◆ EXERCISE REQUIREMENTS:
Each entry below must come back exactly as written, without its pictures.

[Document images with source code]
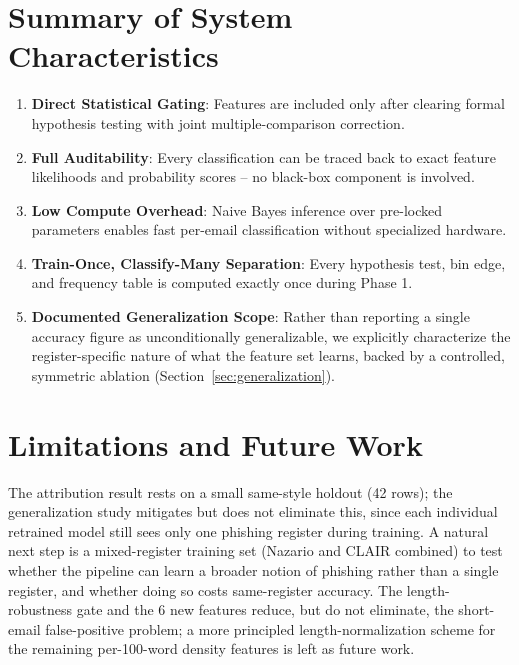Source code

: \documentclass[11pt]{article}
\begin{document}
\section{Summary of System Characteristics}
\begin{enumerate}
    \item \textbf{Direct Statistical Gating}: Features are included only after clearing formal
      hypothesis testing with joint multiple-comparison correction.
    \item \textbf{Full Auditability}: Every classification can be traced back to exact feature
      likelihoods and probability scores -- no black-box component is involved.
    \item \textbf{Low Compute Overhead}: Naive Bayes inference over pre-locked parameters enables
      fast per-email classification without specialized hardware.
    \item \textbf{Train-Once, Classify-Many Separation}: Every hypothesis test, bin edge, and
      frequency table is computed exactly once during Phase 1.
    \item \textbf{Documented Generalization Scope}: Rather than reporting a single accuracy figure
      as unconditionally generalizable, we explicitly characterize the register-specific nature of
      what the feature set learns, backed by a controlled, symmetric ablation
      (Section~\ref{sec:generalization}).
\end{enumerate}

\section{Limitations and Future Work}
The attribution result rests on a small same-style holdout (42 rows); the generalization study
mitigates but does not eliminate this, since each individual retrained model still sees only one
phishing register during training. A natural next step is a mixed-register training set (Nazario
and CLAIR combined) to test whether the pipeline can learn a broader notion of phishing rather
than a single register, and whether doing so costs same-register accuracy. The length-robustness
gate and the 6 new features reduce, but do not eliminate, the short-email false-positive problem;
a more principled length-normalization scheme for the remaining per-100-word density features is
left as future work.
\end{document}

◆ TASK ANSWER:
Source code

: \documentclass[11pt]{article}
\begin{document}
\section{Summary of System Characteristics}
\begin{enumerate}
    \item \textbf{Direct Statistical Gating}: Features are included only after clearing formal
      hypothesis testing with joint multiple-comparison correction.
    \item \textbf{Full Auditability}: Every classification can be traced back to exact feature
      likelihoods and probability scores -- no black-box component is involved.
    \item \textbf{Low Compute Overhead}: Naive Bayes inference over pre-locked parameters enables
      fast per-email classification without specialized hardware.
    \item \textbf{Train-Once, Classify-Many Separation}: Every hypothesis test, bin edge, and
      frequency table is computed exactly once during Phase 1.
    \item \textbf{Documented Generalization Scope}: Rather than reporting a single accuracy figure
      as unconditionally generalizable, we explicitly characterize the register-specific nature of
      what the feature set learns, backed by a controlled, symmetric ablation
      (Section~\ref{sec:generalization}).
\end{enumerate}

\section{Limitations and Future Work}
The attribution result rests on a small same-style holdout (42 rows); the generalization study
mitigates but does not eliminate this, since each individual retrained model still sees only one
phishing register during training. A natural next step is a mixed-register training set (Nazario
and CLAIR combined) to test whether the pipeline can learn a broader notion of phishing rather
than a single register, and whether doing so costs same-register accuracy. The length-robustness
gate and the 6 new features reduce, but do not eliminate, the short-email false-positive problem;
a more principled length-normalization scheme for the remaining per-100-word density features is
left as future work.
\end{document}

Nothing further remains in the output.